Friday, January 13, 2012

Sacramento, Keep Your Paws Off California???s Proposition 13 (ContributorNetwork)

COMMENTARY | In a Los Angeles Times editorial, author Jim Newton questioned why Proposition 13 should be "sacrosanct." The answer is simple: California homeowners and businesses cannot trust Sacramento politicians with their property taxes. Need proof?

The California Tax Data site takes you on a brief trip to California before June 6, 1978. While the property tax rate sat at 3 percent, there were no caps on ad valorem increases on a home's market value. Reassessments resulted in "50 percent to 100 percent in just one year," which led to sticker shock when the tax bill arrived. When two-thirds of California voters approved Prop. 13, they affected a far-reaching change. Annual property tax increases were capped at 2 percent per year. Taxes became predictable -- and affordable -- for homeowners and business owners on a tight budget.
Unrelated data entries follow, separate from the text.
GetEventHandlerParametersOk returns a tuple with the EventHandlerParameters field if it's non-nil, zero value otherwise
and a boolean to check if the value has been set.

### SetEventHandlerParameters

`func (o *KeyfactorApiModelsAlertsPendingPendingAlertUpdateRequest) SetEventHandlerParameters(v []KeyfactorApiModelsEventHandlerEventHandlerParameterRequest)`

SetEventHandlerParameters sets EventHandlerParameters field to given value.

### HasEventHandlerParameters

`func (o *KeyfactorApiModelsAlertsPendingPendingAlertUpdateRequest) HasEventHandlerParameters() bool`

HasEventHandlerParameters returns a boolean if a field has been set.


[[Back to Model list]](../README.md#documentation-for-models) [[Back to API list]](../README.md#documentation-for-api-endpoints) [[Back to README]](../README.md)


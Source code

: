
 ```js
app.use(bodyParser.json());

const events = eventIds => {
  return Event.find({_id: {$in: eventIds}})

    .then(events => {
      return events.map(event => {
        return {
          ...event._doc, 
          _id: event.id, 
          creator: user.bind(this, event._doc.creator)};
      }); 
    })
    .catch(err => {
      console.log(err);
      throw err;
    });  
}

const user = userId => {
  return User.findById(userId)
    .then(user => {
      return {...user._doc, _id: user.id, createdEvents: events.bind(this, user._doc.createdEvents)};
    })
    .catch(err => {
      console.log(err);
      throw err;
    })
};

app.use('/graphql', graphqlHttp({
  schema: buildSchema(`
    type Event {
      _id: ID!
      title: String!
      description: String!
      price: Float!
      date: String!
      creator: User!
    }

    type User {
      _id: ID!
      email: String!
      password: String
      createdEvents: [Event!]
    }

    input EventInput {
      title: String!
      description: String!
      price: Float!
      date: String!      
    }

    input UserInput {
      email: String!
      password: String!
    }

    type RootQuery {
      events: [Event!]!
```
Enter the permanently broke Golden State. Controlled by a variety of unions and special interest groups that have made puppets out of Sacramento legislators, the battle cry is "For the children!" Prop. 13 has been blamed for mismanaged public schools and crumbling infrastructure. Now taking a new tact, detractors try to neuter the taxpayer initiative by attacking its applicability to businesses. To be fair, Newton's assertion that businesses are not paying their fair shares -- a familiar battle cry in California politics nowadays -- of property taxes is not new.

It was championed in 2010 by Bigger Pockets blogger Florence Foote, who asked -- perhaps somewhat naively -- "where would they go," when considering politicians' worries that business would "desert the state en masse if any changes were made to Prop. 13." Well, the Orange County Register answered this question in March: "Texas, Nevada, Arizona, the Midwest or Oregon." Small and large businesses alike are fleeing the state like rats deserting a sinking ship.

To this end, mucking about with Proposition 13, ostensibly to close loopholes and get greedy corporations to pay up and support education, is just more proof that special interest groups are sawing off the branch on which we are all precariously perched. I do not trust Sacramento politicians with my property taxes; and I do not trust lawmakers to incentivize the business climate in the Golden State.

Sacramento, until you figure out how to live within your means, stop trying to support your spending habit by picking away at the few laws that protect taxpayers.